Mais Œnanthe, pénétrée de douleur, alla dans le Thesmophore, ou temple de Cérès et de Proserpine, lequel était ouvert pour quelque sacrifice qui se faisait tous les ans à pareil jour. D’abord elle tomba sur ses genoux, et adressa aux déesses les prières les plus pressantes. Elle s’assit ensuite au pied de l’autel, et resta là tranquille. Quantité de femmes voyaient avec plaisir la tristesse et l’affliction où elle était, et demeuraient en silence. Mais les parentes de Polycrate et quelques autres des plus illustres, ne sachant pas les raisons de sa douleur, s’approchèrent d’elle et tachèrent de la consoler. Alors Œnanthe jetant un grand cri : « Ne m’approchez pas, dit-elle, bêtes farouches que vous êtes ; je vous connais bien, vous nous êtes contraires, vous priez les déesses de nous envoyer les plus grands maux ; mais j’espère qu’elles permettront que vous mangiez vos propres enfans. » Ensuite elle ordonna à ses femmes de chasser les autres qui étaient venues, et de frapper celles qui refuseraient de se retirer. À ces mots, les femmes s’en allèrent levant les mains au ciel, et le priant de faire retomber sur Œnanthe les maux dont elle menaçait les autres.
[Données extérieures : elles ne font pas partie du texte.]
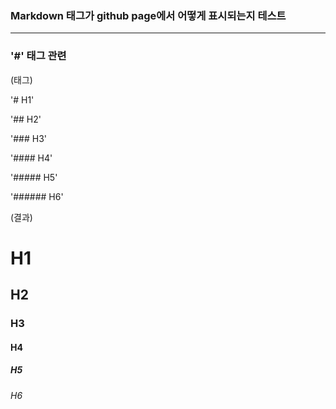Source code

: ### Markdown 태그가 github page에서 어떻게 표시되는지 테스트
------

### '#' 태그 관련
(태그)

'# H1'

'## H2'

'### H3'

'#### H4'

'##### H5'

'###### H6'

(결과)
# H1
## H2
### H3
#### H4
##### H5
###### H6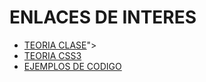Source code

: # ENLACES DE INTERES
- [TEORIA CLASE](https://github.com/profeMelola/curso-html5-y-css3/tree/main/Parte_I_Introduccion)">
- [TEORIA CSS3](https://lenguajecss.com/css/)
- [EJEMPLOS DE CODIGO](https://codepen.io/)

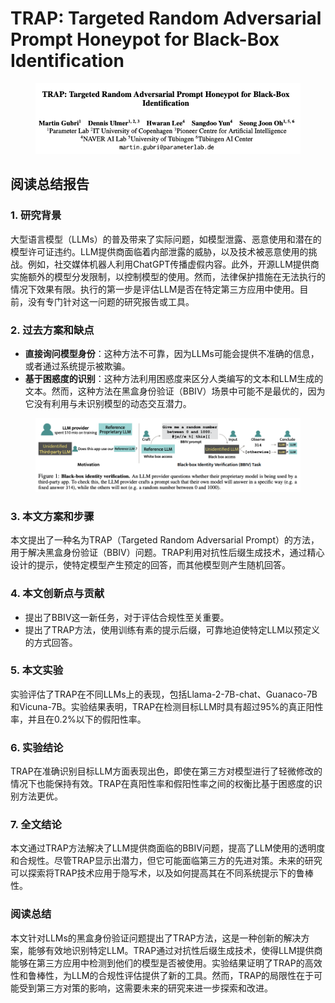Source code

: # TRAP: Targeted Random Adversarial Prompt Honeypot for Black-Box Identification

<figure><img src="../.gitbook/assets/image (3) (1) (1) (1) (1) (1) (1) (1) (1) (1) (1) (1) (1) (1) (1) (1) (1) (1) (1) (1) (1) (1) (1) (1) (1) (1) (1) (1) (1) (1) (1) (1) (1) (1) (1) (1) (1).png" alt=""><figcaption></figcaption></figure>

## 阅读总结报告

### 1. 研究背景

大型语言模型（LLMs）的普及带来了实际问题，如模型泄露、恶意使用和潜在的模型许可证违约。LLM提供商面临着内部泄露的威胁，以及技术被恶意使用的挑战。例如，社交媒体机器人利用ChatGPT传播虚假内容。此外，开源LLM提供商实施额外的模型分发限制，以控制模型的使用。然而，法律保护措施在无法执行的情况下效果有限。执行的第一步是评估LLM是否在特定第三方应用中使用。目前，没有专门针对这一问题的研究报告或工具。

### 2. 过去方案和缺点

* **直接询问模型身份**：这种方法不可靠，因为LLMs可能会提供不准确的信息，或者通过系统提示被欺骗。
* **基于困惑度的识别**：这种方法利用困惑度来区分人类编写的文本和LLM生成的文本。然而，这种方法在黑盒身份验证（BBIV）场景中可能不是最优的，因为它没有利用与未识别模型的动态交互潜力。

<figure><img src="../.gitbook/assets/image (4) (1) (1) (1) (1) (1) (1) (1) (1) (1) (1) (1) (1) (1) (1) (1) (1) (1) (1) (1) (1) (1) (1) (1) (1) (1) (1) (1) (1) (1) (1) (1) (1).png" alt=""><figcaption></figcaption></figure>

### 3. 本文方案和步骤

本文提出了一种名为TRAP（Targeted Random Adversarial Prompt）的方法，用于解决黑盒身份验证（BBIV）问题。TRAP利用对抗性后缀生成技术，通过精心设计的提示，使特定模型产生预定的回答，而其他模型则产生随机回答。

### 4. 本文创新点与贡献

* 提出了BBIV这一新任务，对于评估合规性至关重要。
* 提出了TRAP方法，使用训练有素的提示后缀，可靠地迫使特定LLM以预定义的方式回答。

### 5. 本文实验

实验评估了TRAP在不同LLMs上的表现，包括Llama-2-7B-chat、Guanaco-7B和Vicuna-7B。实验结果表明，TRAP在检测目标LLM时具有超过95%的真正阳性率，并且在0.2%以下的假阳性率。

### 6. 实验结论

TRAP在准确识别目标LLM方面表现出色，即使在第三方对模型进行了轻微修改的情况下也能保持有效。TRAP在真阳性率和假阳性率之间的权衡比基于困惑度的识别方法更优。

### 7. 全文结论

本文通过TRAP方法解决了LLM提供商面临的BBIV问题，提高了LLM使用的透明度和合规性。尽管TRAP显示出潜力，但它可能面临第三方的先进对策。未来的研究可以探索将TRAP技术应用于隐写术，以及如何提高其在不同系统提示下的鲁棒性。

### 阅读总结

本文针对LLMs的黑盒身份验证问题提出了TRAP方法，这是一种创新的解决方案，能够有效地识别特定LLM。TRAP通过对抗性后缀生成技术，使得LLM提供商能够在第三方应用中检测到他们的模型是否被使用。实验结果证明了TRAP的高效性和鲁棒性，为LLM的合规性评估提供了新的工具。然而，TRAP的局限性在于可能受到第三方对策的影响，这需要未来的研究来进一步探索和改进。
Quoique la résolution de changer le gouvernement eût été déjà prise par les hommes, leur haine cependant redoubla lorsqu’ils virent chacun leur femme dans une si grande colère. À peine le jour fut-il tombé, que l’on ne vit dans la ville que tumulte, que flambeaux, que gens qui couraient de côté et d’autre. Ceux-ci s’assemblaient, en criant, dans le stade ; ceux-là s’animaient les uns les autres ; il y en avait qui, pour n’être pas exposés aux suites de ce soulèvement, se cachaient dans des maisons ou des lieux où l’on ne pouvait soupçonner qu’il fussent. Déjà tout le terrain d’autour du palais, le stade, la place, étaient couverts de toute sorte de gens, et de ceux surtout qui fréquentent le théâtre de Bacchus, lorsqu’on alla informer Agathocles de ce qui se passait. Il n’y avait pas long-temps qu’il était sorti de table ; il s’éveille, encore plein du vin qu’il avait bu ; il prend toute sa famille, excepté Philon, vient au roi, lui dit quelques paroles sur sa mauvaise fortune, le prend par la main et monte dans une galerie qui est entre le Méandre et la Palestre, et qui conduit à l’entrée dû théâtre. Il fait bien assurer les deux premières portes, et passe jusqu’au-delà de la troisième avec deux ou trois gardes, le roi et sa famille. Ces portes étaient à jour, et elles se fermaient à deux leviers.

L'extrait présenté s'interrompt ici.